§ **TASK DIRECTIONS**:
Here is a block of records. Copy every line in it that includes "transport".

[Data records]
·····

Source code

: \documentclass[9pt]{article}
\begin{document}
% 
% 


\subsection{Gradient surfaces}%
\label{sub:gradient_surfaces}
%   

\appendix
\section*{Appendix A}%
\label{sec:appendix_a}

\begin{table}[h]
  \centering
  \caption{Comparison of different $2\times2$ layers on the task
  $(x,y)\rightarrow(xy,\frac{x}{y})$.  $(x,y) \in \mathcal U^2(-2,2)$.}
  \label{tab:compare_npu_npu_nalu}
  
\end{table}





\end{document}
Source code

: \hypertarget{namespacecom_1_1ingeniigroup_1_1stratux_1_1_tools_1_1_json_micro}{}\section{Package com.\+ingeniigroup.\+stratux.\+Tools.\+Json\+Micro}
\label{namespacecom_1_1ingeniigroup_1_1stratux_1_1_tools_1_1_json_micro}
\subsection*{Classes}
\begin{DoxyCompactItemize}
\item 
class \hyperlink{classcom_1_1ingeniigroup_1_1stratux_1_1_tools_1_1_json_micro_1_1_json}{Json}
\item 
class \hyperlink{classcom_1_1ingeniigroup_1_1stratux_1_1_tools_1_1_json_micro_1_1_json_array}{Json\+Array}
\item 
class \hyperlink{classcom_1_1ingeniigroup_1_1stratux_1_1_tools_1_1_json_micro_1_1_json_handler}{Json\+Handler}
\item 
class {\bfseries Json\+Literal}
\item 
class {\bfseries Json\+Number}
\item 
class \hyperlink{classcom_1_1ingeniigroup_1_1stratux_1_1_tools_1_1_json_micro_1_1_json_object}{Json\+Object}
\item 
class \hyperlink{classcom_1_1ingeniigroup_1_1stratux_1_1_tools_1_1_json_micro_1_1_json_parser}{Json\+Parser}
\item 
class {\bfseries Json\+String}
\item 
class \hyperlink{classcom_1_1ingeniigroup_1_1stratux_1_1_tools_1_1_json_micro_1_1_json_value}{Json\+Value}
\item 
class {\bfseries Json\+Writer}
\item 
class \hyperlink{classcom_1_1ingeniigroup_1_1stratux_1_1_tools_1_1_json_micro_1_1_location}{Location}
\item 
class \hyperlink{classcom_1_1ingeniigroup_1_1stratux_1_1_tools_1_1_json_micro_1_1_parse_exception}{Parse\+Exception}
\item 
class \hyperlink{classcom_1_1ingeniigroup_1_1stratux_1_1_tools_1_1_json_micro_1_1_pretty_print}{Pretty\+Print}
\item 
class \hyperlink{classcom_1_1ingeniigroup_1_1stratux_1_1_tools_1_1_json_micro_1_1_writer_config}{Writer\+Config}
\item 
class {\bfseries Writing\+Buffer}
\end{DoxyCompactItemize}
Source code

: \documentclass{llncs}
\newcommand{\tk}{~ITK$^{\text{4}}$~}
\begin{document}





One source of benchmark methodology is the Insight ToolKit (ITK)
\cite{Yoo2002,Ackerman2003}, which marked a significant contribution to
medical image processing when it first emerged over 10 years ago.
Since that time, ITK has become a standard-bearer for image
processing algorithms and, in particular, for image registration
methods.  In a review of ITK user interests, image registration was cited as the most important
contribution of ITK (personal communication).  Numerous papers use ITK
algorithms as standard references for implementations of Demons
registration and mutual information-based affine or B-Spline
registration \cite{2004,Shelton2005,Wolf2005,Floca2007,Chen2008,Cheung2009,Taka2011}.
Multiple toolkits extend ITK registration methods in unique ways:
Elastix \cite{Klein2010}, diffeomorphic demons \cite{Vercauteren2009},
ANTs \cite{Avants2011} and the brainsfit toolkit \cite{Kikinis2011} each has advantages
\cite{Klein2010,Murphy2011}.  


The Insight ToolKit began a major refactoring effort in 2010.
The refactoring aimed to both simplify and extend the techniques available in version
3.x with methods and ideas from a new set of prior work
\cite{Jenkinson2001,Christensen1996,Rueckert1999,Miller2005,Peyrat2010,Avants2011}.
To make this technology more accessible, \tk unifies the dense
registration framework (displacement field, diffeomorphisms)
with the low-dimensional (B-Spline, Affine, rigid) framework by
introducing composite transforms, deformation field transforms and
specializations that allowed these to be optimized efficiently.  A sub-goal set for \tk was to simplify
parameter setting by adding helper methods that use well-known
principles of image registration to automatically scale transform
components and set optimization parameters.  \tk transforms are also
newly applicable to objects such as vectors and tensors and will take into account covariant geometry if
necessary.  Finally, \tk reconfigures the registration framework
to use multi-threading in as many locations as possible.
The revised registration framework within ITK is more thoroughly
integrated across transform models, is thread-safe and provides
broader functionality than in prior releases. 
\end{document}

·····

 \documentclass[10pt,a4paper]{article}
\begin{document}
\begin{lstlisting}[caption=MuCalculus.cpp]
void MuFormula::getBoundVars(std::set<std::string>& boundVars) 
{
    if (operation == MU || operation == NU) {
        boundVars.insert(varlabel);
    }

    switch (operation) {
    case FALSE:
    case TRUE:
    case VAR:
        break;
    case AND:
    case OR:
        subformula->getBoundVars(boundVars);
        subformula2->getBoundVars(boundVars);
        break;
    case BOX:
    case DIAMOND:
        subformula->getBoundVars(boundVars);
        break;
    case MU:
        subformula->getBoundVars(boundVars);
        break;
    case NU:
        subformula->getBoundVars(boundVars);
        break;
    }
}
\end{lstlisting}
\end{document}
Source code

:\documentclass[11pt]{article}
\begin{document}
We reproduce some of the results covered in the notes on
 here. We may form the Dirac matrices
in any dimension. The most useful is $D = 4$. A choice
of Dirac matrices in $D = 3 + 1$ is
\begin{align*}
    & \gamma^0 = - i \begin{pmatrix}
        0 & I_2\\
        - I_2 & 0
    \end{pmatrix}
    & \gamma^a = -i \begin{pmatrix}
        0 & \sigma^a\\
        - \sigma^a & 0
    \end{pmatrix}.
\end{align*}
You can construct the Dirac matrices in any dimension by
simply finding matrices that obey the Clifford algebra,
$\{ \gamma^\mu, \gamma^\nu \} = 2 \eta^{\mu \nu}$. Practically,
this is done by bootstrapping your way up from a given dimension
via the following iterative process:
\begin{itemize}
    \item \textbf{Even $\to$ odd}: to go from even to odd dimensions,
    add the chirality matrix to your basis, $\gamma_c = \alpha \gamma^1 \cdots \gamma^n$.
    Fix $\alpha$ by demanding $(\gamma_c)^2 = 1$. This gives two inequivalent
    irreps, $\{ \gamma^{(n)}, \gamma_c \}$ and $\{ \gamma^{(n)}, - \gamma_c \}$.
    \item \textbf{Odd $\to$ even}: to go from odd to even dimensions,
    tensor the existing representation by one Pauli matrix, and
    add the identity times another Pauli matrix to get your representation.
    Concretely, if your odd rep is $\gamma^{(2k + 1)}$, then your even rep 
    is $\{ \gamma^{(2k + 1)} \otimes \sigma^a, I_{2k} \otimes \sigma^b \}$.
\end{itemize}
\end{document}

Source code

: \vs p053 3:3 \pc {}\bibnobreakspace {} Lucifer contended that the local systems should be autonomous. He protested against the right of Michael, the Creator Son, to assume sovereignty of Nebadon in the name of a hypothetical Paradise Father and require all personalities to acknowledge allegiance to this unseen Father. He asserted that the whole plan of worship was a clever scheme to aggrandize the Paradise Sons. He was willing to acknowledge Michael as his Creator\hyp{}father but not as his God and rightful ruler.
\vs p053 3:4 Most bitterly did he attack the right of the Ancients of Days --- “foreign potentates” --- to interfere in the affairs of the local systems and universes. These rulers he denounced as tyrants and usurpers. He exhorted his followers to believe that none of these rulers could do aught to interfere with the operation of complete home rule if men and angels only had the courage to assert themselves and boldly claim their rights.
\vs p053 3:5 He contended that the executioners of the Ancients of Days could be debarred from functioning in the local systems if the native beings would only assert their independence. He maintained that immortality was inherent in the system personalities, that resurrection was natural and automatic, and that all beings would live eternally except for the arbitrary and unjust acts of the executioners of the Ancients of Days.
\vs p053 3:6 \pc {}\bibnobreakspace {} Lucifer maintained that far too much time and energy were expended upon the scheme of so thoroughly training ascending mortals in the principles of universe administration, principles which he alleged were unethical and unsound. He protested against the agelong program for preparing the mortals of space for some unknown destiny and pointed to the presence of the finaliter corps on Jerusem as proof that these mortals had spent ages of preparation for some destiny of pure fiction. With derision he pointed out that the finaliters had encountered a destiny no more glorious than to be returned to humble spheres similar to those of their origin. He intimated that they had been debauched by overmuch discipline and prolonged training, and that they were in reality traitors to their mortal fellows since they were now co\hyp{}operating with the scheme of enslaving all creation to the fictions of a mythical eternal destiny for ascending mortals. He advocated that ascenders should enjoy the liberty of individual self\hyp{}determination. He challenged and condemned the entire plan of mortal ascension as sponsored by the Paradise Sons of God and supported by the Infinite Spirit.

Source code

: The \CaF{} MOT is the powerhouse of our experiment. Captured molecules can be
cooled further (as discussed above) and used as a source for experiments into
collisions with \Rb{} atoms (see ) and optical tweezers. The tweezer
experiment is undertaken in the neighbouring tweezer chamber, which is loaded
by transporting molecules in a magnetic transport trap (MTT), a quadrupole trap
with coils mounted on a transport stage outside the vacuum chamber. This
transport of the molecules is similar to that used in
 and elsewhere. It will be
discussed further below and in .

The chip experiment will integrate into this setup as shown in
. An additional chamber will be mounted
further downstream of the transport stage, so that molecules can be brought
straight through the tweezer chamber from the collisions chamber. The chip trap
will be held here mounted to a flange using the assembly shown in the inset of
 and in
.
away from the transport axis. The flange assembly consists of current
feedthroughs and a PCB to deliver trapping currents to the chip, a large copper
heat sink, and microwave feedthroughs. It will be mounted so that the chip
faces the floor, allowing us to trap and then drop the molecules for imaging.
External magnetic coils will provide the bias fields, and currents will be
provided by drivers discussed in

·····

§ **RESPONSE BELOW**:
by transporting molecules in a magnetic transport trap (MTT), a quadrupole trap
with coils mounted on a transport stage outside the vacuum chamber. This
transport of the molecules is similar to that used in
further downstream of the transport stage, so that molecules can be brought
away from the transport axis. The flange assembly consists of current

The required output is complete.